The SPI takes another stand on this issue, of course, and indicates that only 9% of waste in landfills is plastic. It is a low cost alternative and environmentally friendly as they do not take up as much space in landfills as paper bags would, and they don’t product toxic fumes when they are burned. The SPI might have a point here, but do we really need to be using this much plastic, and more importantly, is it safe?

Safe?

The impact of plastics on health and the current high spread use is a growing concern. Recent studies have determined that plastic chemicals are leaching into our food. A chemical called bisphenol A is used in certain hard plastics – like those reusable plastic bottles you take to the gym, the baby bottles and sippy cups we are all so fond of. This is leaking out into our food…and it mimics the hormone estrogen and disrupts reproductive functions (as explained by Lisa Gue). Bisphenol A has been linked to miscarriages, birth defects and prostate cancer in some studies.
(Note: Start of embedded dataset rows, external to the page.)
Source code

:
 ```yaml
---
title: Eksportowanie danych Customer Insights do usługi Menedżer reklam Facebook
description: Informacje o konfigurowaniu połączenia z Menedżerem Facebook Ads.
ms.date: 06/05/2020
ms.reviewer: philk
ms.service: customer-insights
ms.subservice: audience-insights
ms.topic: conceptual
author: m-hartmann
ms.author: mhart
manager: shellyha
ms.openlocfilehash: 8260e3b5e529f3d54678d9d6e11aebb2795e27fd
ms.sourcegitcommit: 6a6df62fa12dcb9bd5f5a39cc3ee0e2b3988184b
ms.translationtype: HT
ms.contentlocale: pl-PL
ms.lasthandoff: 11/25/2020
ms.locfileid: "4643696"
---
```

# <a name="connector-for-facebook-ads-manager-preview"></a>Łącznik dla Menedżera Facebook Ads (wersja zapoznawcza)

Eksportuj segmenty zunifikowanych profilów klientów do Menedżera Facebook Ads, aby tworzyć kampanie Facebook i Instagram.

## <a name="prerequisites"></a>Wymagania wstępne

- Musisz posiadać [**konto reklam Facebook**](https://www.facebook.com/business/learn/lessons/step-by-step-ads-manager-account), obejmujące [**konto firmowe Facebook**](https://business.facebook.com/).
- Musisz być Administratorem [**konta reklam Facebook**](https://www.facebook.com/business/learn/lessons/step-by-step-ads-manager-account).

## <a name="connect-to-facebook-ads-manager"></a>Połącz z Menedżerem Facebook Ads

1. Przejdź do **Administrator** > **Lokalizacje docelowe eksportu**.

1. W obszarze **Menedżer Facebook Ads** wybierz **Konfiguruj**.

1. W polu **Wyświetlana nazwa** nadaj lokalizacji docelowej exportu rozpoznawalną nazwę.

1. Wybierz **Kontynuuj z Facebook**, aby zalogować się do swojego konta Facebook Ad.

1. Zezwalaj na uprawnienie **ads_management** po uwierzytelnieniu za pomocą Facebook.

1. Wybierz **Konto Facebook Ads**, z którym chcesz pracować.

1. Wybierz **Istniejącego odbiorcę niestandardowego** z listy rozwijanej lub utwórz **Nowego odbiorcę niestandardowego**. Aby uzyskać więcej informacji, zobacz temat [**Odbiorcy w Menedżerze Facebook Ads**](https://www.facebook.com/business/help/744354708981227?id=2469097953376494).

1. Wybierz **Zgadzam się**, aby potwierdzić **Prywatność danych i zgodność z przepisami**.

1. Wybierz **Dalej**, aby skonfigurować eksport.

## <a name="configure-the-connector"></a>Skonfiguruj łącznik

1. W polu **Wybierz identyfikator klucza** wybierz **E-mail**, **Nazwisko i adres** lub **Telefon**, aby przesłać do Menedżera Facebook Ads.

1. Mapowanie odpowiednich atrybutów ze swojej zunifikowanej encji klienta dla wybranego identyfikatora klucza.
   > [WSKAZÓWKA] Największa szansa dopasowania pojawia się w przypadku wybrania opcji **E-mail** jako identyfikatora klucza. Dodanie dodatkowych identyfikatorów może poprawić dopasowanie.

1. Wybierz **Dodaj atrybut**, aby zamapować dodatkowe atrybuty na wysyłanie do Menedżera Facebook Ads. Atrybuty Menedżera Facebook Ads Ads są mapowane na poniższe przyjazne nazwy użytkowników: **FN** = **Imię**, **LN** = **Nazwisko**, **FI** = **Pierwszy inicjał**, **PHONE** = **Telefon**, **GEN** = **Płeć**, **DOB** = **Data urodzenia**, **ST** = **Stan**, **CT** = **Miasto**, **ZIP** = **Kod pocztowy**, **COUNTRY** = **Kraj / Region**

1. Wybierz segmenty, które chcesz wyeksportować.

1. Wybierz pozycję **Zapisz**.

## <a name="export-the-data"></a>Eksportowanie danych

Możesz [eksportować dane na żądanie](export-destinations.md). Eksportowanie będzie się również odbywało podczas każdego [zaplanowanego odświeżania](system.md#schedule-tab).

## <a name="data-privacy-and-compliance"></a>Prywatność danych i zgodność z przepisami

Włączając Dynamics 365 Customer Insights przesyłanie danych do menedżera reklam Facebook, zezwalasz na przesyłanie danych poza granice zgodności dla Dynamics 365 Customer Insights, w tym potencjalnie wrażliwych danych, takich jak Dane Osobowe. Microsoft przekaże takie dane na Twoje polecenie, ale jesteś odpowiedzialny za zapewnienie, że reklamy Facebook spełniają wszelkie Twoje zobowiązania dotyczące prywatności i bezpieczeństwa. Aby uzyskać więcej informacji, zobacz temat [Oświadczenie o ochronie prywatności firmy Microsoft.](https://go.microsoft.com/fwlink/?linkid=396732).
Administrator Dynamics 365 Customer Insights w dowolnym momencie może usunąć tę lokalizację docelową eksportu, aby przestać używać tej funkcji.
Though Health Canada states that these products contain only a low level of BPA and do not pose any health risk. It still sounds pretty scary, doesn’t it? It is certainly making me think about switching to glass milk bottles, using cloth grocery bags and reusing glass Tupperware.

Want More Info?
Cpia.ca/epic – Plastics Recycling Info for Canada
myplasticbags.ca – List of local places to recycle your plastic bags

1 comment:

Anonymous said...

BPA only seems to be a problem when small amounts are released in heating, ie: heating plastic baby bottles. The Health Minister has stated, after over reviewing 150 different sets of data that hard plastic, reusable water bottles, 18 L. polycarbonate water cooler bottles etc. are totally safe. "There is no health risk to these items." Also, BPA is not used in typical single-serve, single dose bottles. No worries there either. For further information check the Health Minister's press release on BPA or visit cbwa.ca.